Retrieve the signed certificate:

Retrieve Certificate
kubectl get csr myuser -o jsonpath='{.status.certificate}' | base64 --decode > client.crt
note

What happened? You've registered your certificate request with Kubernetes, approved it (as cluster admin), and retrieved the signed certificate. This certificate + private key pair is now your authentication credential for the remote cluster.

Step 3.6: Get CA Certificate

What we're doing: Extracting the cluster's CA certificate. This will be needed for the optional test in the next section, and later in Step 4 when adding the cluster to Ilum.

Get and save the CA certificate:

Get CA Certificate
kubectl config view --minify --raw -o jsonpath='{.clusters[0].cluster.certificate-authority-data}' | base64 --decode > ca.crt

Verify the certificate was saved correctly:

Verify CA Certificate
openssl x509 -in ca.crt -text -noout | head -n 5
tip

Why do we need this?

  • CA Certificate: Verifies the cluster's identity (prevents man-in-the-middle attacks)
  • Flags: --minify gets only current context, --raw gets actual data instead of file paths

Step 3.7: Grant Permissions with Role Binding

What we're doing: Giving the certificate user (myuser) admin permissions on the remote cluster.

Create rolebinding.yaml:

apiVersion: rbac.authorization.k8s.io/v1
kind: ClusterRoleBinding
metadata:
name: myuser-admin-binding
subjects:
- kind: User
name: myuser # Match your username
apiGroup: rbac.authorization.k8s.io
roleRef:
kind: ClusterRole
name: cluster-admin
apiGroup: rbac.authorization.k8s.io

Apply the role binding to the remote cluster:

Apply Role Binding
kubectl apply -f rolebinding.yaml
warning

Security: We're granting cluster-admin for simplicity.
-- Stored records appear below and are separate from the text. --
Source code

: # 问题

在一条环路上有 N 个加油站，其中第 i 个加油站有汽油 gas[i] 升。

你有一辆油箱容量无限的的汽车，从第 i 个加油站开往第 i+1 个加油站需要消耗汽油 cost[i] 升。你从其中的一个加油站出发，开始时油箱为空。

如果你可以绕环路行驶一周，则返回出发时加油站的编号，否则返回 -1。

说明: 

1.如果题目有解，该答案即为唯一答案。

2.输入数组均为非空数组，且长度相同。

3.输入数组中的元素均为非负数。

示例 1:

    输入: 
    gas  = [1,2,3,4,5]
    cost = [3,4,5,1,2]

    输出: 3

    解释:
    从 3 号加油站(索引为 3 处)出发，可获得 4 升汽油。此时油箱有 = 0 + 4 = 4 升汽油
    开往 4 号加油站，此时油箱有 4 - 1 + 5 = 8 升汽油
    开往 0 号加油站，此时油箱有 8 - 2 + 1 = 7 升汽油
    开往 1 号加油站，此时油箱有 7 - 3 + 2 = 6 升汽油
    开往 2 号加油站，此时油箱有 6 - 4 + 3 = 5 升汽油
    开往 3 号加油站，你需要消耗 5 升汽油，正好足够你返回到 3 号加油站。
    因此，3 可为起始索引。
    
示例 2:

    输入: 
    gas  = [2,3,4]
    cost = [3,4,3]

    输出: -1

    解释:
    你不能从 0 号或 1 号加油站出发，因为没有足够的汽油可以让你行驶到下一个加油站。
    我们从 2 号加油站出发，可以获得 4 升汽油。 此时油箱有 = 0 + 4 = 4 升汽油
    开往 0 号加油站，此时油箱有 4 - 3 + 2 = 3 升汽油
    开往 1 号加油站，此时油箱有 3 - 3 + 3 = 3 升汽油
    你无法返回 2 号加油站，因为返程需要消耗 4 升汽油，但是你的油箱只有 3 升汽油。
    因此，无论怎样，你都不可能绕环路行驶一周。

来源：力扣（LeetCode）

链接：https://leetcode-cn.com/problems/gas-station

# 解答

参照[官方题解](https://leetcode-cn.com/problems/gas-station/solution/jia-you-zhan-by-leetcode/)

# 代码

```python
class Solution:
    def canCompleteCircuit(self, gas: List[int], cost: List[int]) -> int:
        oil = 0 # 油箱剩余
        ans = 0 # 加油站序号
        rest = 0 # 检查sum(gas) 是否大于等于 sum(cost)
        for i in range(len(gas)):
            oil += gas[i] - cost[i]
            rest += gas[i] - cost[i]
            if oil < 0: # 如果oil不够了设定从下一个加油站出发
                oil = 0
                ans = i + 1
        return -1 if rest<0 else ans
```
In production, create a custom role with only the permissions Ilum needs:

  • Create/delete pods, services, configmaps
  • Read secrets
  • Manage persistent volumes

Step 3.8: Configure Service Account Permissions

What we're doing: Granting permissions to the ServiceAccount that Spark pods will use.

important

What is a Service Account? It's the Kubernetes equivalent of a user for pods. Spark driver pods use it to create executor pods and manage resources in the cluster.

By default, pods use the default ServiceAccount in their namespace, but it doesn't have sufficient privileges to create other pods.

Create sa_role_binding.yaml:

sa_role_binding.yaml
apiVersion: rbac.authorization.k8s.io/v1
kind: ClusterRoleBinding
metadata:
name: ilum-default-admin-binding
roleRef:
apiGroup: rbac.authorization.k8s.io
kind: ClusterRole
name: cluster-admin
subjects:
- kind: ServiceAccount
name: default
namespace: ilum # Namespace where Spark jobs will run

Apply the role binding to the remote cluster:

Apply SA Role Binding
kubectl apply -f sa_role_binding.yaml
warning

Production Security: We're granting cluster-admin to the default ServiceAccount for simplicity. In production:

  1. Create a dedicated ServiceAccount (e.g., spark-driver) with minimal permissions
  2. Specify it in your cluster configuration:
    spark.kubernetes.authenticate.driver.serviceAccountName=spark-driver
  3. Grant only the permissions needed: create/delete pods, read configmaps/secrets, etc.

(Optional) Test the Client Certificates

tip

Why this step? This optional step verifies that the certificates work correctly before we give them to Ilum in Step 4.

We'll create a temporary kubectl context that uses the certificates (instead of your Google Cloud credentials) to confirm they have the correct permissions.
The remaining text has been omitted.